Until I started practicing, I didn’t realize how many different things solo practitioners did. Every “small” business has legal business. All these “business people” are always “doing business”. The small business chain is particularly fragile when you sprinkle the human links with some other ingredients. Start with cultural differences, add liberal doses of immorality, greed and stupidity. Stir. You now have the type of case young lawyers often get, the “Purchase or Sale of a Business”.
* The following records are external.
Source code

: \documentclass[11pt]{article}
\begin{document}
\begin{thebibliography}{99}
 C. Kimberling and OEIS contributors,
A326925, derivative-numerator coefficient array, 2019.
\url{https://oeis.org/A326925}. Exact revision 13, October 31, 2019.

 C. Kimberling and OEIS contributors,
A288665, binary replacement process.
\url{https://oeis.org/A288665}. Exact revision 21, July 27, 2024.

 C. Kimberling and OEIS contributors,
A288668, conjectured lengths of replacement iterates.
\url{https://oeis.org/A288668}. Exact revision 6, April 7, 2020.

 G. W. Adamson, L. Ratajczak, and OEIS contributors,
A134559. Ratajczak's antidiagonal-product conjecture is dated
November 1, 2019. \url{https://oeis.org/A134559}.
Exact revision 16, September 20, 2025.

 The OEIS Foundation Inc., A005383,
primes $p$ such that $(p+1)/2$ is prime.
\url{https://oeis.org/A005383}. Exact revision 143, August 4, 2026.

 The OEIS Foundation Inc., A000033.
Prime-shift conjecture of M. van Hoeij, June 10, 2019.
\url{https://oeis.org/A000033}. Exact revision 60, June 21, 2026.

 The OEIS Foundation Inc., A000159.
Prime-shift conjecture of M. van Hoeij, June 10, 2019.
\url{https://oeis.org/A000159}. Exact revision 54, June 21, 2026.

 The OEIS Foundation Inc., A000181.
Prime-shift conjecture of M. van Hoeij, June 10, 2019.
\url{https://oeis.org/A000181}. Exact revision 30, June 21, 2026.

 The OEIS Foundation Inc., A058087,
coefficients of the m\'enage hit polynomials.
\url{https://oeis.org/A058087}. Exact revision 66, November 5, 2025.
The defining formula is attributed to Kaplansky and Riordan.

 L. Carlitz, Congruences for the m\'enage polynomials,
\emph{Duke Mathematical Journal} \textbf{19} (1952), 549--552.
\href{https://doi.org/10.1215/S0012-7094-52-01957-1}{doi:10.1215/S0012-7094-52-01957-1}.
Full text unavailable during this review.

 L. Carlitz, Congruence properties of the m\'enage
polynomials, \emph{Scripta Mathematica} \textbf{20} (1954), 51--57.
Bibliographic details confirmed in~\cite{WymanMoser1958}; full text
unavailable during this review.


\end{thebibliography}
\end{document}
I got a Yellow Pages call from an Egyptian accountant named Omar Haggag. He lived in Brooklyn, worked in lower Manhattan near my office, and needed me to write his landlord a letter regarding some repairs. I did the letter, the repairs were done, and Omar told me I was a great lawyer. The next week he called and said that although he was a New York State sales tax auditor, he also had a small accounting practice in Brooklyn, with mostly Egyptian clients. Would I be interested in accepting referrals? I thought this would be good opportunity, and it was. Over the years Omar sent me many good clients. After awhile we had a running joke. Omar would call, and in his accented English say “Mr. Barry……a man is going to call you regarding the sale of his shish-kabob cart”. “OK, Omar, what’s the man’s name”.
“Well, his first name is Mohammed”.
And I would say “I know that, from now on just call and give me the last names.”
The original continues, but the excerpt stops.